Although it’s a nice and very systematic solution, I couldn’t resist blogging about an already existing alternative solution for this problem:
Over the past few days, I spent some time implementing a typed bytes Python module in C. It’s probably not quite ready for production use yet, and it still falls back to the pure python module for floats, but it seems to work fine and already leads to substantial speedups.
For example, the Python program
from typedbytes import Output Output(open("test.tb", "wb")).writes(xrange(10**7))
needs 18.8 secs to finish on this laptop, whereas it requires only 0.9 secs after replacing typedbytes with ctypedbytes. Similarly, the running time for
from typedbytes import Input for item in Input(open("test.tb", "rb")).reads(): pass
can be reduced from 22.9 to merely 1.7 secs by using ctypedbytes instead of typedbytes.
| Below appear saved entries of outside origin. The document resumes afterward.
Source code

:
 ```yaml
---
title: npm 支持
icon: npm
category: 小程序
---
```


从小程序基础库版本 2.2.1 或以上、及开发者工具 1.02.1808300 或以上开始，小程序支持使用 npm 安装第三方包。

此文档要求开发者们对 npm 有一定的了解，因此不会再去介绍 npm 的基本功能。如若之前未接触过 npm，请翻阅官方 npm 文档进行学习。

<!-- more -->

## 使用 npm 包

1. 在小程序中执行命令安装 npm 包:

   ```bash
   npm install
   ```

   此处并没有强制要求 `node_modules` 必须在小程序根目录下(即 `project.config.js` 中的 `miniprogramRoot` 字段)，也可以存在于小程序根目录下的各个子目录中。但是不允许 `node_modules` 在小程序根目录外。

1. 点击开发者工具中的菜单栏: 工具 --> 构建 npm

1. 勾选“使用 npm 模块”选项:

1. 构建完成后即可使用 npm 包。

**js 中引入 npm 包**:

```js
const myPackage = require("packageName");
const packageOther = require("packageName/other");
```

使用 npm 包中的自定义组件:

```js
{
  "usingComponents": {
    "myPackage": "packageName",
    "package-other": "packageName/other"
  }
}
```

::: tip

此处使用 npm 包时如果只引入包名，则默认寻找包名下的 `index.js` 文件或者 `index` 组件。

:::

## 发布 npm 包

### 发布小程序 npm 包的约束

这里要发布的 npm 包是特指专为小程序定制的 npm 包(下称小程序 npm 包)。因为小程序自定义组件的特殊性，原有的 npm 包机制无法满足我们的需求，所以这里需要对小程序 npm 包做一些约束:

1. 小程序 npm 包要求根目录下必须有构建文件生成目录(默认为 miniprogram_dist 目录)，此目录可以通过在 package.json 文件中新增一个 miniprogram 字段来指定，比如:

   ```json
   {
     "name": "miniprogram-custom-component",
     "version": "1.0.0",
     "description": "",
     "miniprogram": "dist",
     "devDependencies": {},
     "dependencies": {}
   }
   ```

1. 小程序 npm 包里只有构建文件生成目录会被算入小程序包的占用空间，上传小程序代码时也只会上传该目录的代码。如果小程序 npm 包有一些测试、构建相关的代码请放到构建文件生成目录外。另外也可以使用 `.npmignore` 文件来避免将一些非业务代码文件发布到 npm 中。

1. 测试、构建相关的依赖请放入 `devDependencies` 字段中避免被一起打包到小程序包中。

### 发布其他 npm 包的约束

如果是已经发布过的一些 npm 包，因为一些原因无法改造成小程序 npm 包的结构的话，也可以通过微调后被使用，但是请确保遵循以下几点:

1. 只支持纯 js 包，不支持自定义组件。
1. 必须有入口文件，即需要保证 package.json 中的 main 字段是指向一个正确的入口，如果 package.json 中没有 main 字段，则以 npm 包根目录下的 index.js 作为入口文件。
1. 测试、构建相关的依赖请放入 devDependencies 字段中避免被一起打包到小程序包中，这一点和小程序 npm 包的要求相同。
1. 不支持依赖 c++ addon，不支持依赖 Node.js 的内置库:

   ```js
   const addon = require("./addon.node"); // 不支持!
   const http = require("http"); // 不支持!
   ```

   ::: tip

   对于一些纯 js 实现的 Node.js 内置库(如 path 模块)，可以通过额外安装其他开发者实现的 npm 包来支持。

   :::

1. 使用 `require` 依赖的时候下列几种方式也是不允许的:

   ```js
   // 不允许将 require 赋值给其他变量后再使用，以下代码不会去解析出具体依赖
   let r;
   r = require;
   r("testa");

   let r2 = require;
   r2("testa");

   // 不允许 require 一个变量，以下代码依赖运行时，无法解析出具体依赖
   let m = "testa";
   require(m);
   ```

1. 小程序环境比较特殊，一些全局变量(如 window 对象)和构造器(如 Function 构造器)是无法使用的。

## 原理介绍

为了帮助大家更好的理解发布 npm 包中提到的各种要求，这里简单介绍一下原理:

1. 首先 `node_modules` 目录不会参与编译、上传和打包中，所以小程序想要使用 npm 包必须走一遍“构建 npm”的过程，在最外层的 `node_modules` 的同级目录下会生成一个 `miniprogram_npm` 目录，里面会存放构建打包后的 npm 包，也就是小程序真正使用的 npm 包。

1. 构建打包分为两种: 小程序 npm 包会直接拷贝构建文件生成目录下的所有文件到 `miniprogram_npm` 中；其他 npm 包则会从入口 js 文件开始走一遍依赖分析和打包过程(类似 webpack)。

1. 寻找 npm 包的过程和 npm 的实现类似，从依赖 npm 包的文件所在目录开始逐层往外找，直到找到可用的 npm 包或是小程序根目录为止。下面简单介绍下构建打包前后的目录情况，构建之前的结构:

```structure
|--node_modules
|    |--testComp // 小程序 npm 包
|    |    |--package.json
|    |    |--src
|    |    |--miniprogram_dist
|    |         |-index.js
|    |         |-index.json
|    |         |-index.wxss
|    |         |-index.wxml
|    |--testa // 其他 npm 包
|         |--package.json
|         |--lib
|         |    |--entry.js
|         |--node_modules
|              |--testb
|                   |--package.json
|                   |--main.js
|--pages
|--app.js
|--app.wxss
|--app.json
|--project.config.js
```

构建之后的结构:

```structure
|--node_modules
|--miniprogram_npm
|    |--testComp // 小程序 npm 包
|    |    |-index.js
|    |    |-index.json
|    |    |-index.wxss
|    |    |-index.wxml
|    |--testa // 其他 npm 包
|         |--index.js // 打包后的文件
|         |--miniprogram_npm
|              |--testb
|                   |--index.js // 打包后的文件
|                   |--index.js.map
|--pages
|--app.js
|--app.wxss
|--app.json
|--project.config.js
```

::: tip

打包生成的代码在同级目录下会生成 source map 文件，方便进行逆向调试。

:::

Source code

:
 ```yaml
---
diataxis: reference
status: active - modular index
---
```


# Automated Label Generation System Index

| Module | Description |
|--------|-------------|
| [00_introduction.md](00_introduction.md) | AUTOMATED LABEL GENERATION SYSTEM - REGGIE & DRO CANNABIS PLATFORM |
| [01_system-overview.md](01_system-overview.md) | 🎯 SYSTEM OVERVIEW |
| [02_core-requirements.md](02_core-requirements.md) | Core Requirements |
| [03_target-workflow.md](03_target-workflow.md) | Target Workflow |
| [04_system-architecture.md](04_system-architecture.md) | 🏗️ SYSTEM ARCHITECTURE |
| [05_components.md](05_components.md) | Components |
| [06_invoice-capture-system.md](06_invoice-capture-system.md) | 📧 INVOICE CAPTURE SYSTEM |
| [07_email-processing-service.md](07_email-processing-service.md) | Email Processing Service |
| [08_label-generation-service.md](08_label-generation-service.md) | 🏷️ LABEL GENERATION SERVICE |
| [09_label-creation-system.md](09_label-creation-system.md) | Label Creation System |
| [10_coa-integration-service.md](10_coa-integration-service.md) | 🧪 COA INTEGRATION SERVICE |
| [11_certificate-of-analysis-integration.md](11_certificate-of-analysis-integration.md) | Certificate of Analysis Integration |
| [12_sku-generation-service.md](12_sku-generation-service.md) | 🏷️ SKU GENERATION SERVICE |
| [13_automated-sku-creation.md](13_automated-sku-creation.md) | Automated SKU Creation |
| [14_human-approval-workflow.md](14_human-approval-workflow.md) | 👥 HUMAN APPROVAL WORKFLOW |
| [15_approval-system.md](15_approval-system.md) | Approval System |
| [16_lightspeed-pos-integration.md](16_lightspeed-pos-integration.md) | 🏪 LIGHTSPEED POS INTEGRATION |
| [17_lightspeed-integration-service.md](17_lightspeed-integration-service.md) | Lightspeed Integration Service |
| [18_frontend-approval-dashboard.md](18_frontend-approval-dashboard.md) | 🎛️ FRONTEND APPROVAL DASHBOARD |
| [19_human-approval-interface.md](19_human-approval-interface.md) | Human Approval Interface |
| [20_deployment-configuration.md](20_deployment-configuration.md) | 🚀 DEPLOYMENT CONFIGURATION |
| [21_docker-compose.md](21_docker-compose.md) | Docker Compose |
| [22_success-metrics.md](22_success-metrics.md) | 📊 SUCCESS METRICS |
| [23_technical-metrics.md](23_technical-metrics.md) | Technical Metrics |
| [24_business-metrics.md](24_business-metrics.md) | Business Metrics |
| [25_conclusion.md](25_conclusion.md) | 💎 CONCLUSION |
Obviously, Dumbo programs can benefit from this faster typed bytes module as well, but the gains probably won’t be as spectacular as for the simple test programs above. To give it a go, make sure you’re using the latest version of Dumbo, build an egg for the ctypedbytes module, and add the following option to your start command:
-libegg <path to ctypedbytes egg>
From what I’ve seen so far, this can speed up Dumbo programs by 30%, which definitely makes it worth the effort if you ask me. In fact, the Dumbo program would now probably beat the Java program in the benchmark discussed here, but, unfortunately, this wouldn’t be a very fair comparison. Johan recently made me aware of the fact that it’s better to avoid Java’s split() method for strings when you don’t need regular expression support, and using a combination of substring() and indexOf() instead seems to make the Java program about 40% faster. So we’re not quite as fast as Java yet, but at least the gap got narrowed down some more.